From the first line of the records below, transcribe each line exactly up to and including the one with "- -i: είσοδος"; pictures stay out.

###

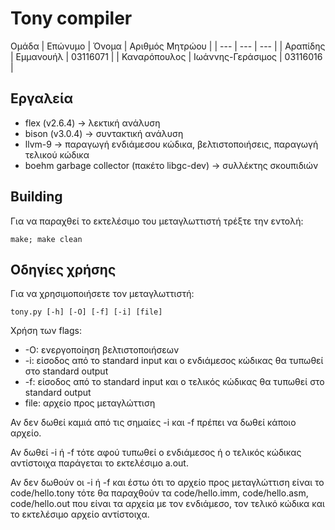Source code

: # Tony compiler

Ομάδα
| Επώνυμο | Όνομα | Αριθμός Μητρώου |
| --- | --- | --- |
| Αραπίδης | Εμμανουήλ | 03116071 |
| Καναρόπουλος | Ιωάννης-Γεράσιμος | 03116016 |

## Εργαλεία
- flex (v2.6.4) -> λεκτική ανάλυση
- bison (v3.0.4) -> συντακτική ανάλυση
- llvm-9 -> παραγωγή ενδιάμεσου κώδικα, βελτιστοποιήσεις, παραγωγή τελικού κώδικα
- boehm garbage collector (πακέτο libgc-dev) -> συλλέκτης σκουπιδιών

## Building
Για να παραχθεί το εκτελέσιμο του μεταγλωττιστή τρέξτε την εντολή:
```
make; make clean
```

## Οδηγίες χρήσης
Για να χρησιμοποιήσετε τον μεταγλωττιστή:
```
tony.py [-h] [-O] [-f] [-i] [file]
```

Χρήση των flags:
- -O: ενεργοποίηση βελτιστοποιήσεων
- -i: είσοδος από το standard input και ο ενδιάμεσος κώδικας θα τυπωθεί στο standard output
- -f: είσοδος από το standard input και ο τελικός κώδικας θα τυπωθεί στο standard output
- file: αρχείο προς μεταγλώττιση

Αν δεν δωθεί καμιά από τις σημαίες -i και -f πρέπει να δωθεί κάποιο αρχείο.

Αν δωθεί -i ή -f τότε αφού τυπωθεί ο ενδιάμεσος ή ο τελικός κώδικας αντίστοιχα παράγεται το εκτελέσιμο a.out.

Αν δεν δωθούν οι -i ή -f και έστω ότι το αρχείο προς μεταγλώττιση είναι το code/hello.tony τότε θα παραχθούν τα code/hello.imm, code/hello.asm, code/hello.out που είναι τα αρχεία με τον ενδιάμεσο, τον τελικό κώδικα και το εκτελέσιμο αρχείο αντίστοιχα.
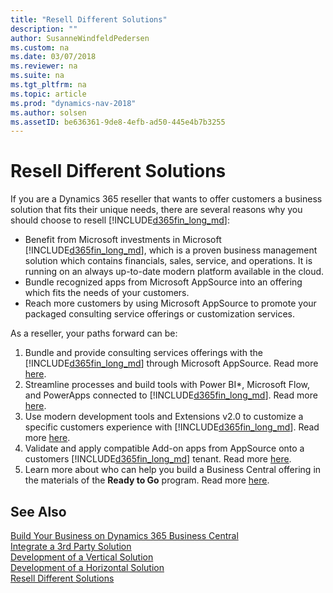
 ```yaml
---
title: "Resell Different Solutions"
description: ""
author: SusanneWindfeldPedersen
ms.custom: na
ms.date: 03/07/2018
ms.reviewer: na
ms.suite: na
ms.tgt_pltfrm: na
ms.topic: article
ms.prod: "dynamics-nav-2018"
ms.author: solsen
ms.assetID: be636361-9de8-4efb-ad50-445e4b7b3255
---
```


# Resell Different Solutions
If you are a Dynamics 365 reseller that wants to offer customers a business solution that fits their unique needs, there are several reasons why you should choose to resell [!INCLUDE[d365fin_long_md](../includes/d365fin_long_md.md)]: 

- Benefit from Microsoft investments in Microsoft [!INCLUDE[d365fin_long_md](../includes/d365fin_long_md.md)], which is a proven business management solution which contains financials, sales, service, and operations. It is running on an always up-to-date modern platform available in the cloud. 
- Bundle recognized apps from Microsoft AppSource into an offering which fits the needs of your customers.
- Reach more customers by using Microsoft AppSource to promote your packaged consulting service offerings or customization services. 

As a reseller, your paths forward can be: 

1. Bundle and provide consulting services offerings with the [!INCLUDE[d365fin_long_md](../includes/d365fin_long_md.md)] through Microsoft AppSource. Read more [here](readiness-consulting.md).
2. Streamline processes and build tools with Power BI*, Microsoft Flow, and PowerApps connected to [!INCLUDE[d365fin_long_md](../includes/d365fin_long_md.md)]. Read more [here](readiness-no-code.md).
3. Use modern development tools and Extensions v2.0 to customize a specific customers experience with [!INCLUDE[d365fin_long_md](../includes/d365fin_long_md.md)]. Read more [here](readiness-add-on-apps.md). 
4. Validate and apply compatible Add-on apps from AppSource onto a customers [!INCLUDE[d365fin_long_md](../includes/d365fin_long_md.md)] tenant. Read more [here](readiness-add-on-apps.md).
5. Learn more about who can help you build a Business Central offering in the materials of the **Ready to Go** program. Read more [here](readiness-ready-to-go.md).

<!-- Examples of services provided by other resellers:  -->

## See Also
[Build Your Business on Dynamics 365 Business Central](readiness-welcome.md)  
[Integrate a 3rd Party Solution](readiness-thirdparty-solution.md)  
[Development of a Vertical Solution](readiness-develop-vertical.md)  
[Development of a Horizontal Solution](readiness-develop-horizontal.md)  
[Resell Different Solutions](readiness-reseller.md)  

 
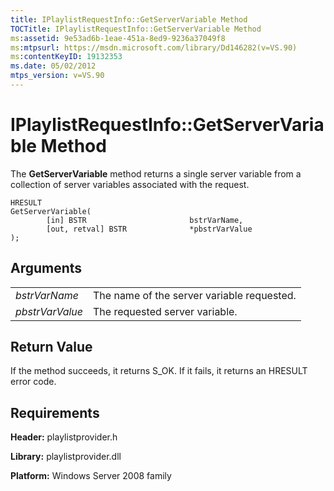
 ```yaml
---
title: IPlaylistRequestInfo::GetServerVariable Method
TOCTitle: IPlaylistRequestInfo::GetServerVariable Method
ms:assetid: 9e53ad6b-1eae-451a-8ed9-9236a37049f8
ms:mtpsurl: https://msdn.microsoft.com/library/Dd146282(v=VS.90)
ms:contentKeyID: 19132353
ms.date: 05/02/2012
mtps_version: v=VS.90
---
```


# IPlaylistRequestInfo::GetServerVariable Method

The **GetServerVariable** method returns a single server variable from a collection of server variables associated with the request.

    HRESULT
    GetServerVariable(
            [in] BSTR                       bstrVarName,
            [out, retval] BSTR              *pbstrVarValue
    );

## Arguments

|||
|--- |--- |
|*bstrVarName*|The name of the server variable requested.|
|*pbstrVarValue*|The requested server variable.|

## Return Value

If the method succeeds, it returns S\_OK. If it fails, it returns an HRESULT error code.

## Requirements

**Header:** playlistprovider.h

**Library:** playlistprovider.dll

**Platform:** Windows Server 2008 family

###

*Exercise response*.
Source code

: # Tony compiler

Ομάδα
| Επώνυμο | Όνομα | Αριθμός Μητρώου |
| --- | --- | --- |
| Αραπίδης | Εμμανουήλ | 03116071 |
| Καναρόπουλος | Ιωάννης-Γεράσιμος | 03116016 |

## Εργαλεία
- flex (v2.6.4) -> λεκτική ανάλυση
- bison (v3.0.4) -> συντακτική ανάλυση
- llvm-9 -> παραγωγή ενδιάμεσου κώδικα, βελτιστοποιήσεις, παραγωγή τελικού κώδικα
- boehm garbage collector (πακέτο libgc-dev) -> συλλέκτης σκουπιδιών

## Building
Για να παραχθεί το εκτελέσιμο του μεταγλωττιστή τρέξτε την εντολή:
```
make; make clean
```

## Οδηγίες χρήσης
Για να χρησιμοποιήσετε τον μεταγλωττιστή:
```
tony.py [-h] [-O] [-f] [-i] [file]
```

Χρήση των flags:
- -O: ενεργοποίηση βελτιστοποιήσεων
- -i: είσοδος από το standard input και ο ενδιάμεσος κώδικας θα τυπωθεί στο standard output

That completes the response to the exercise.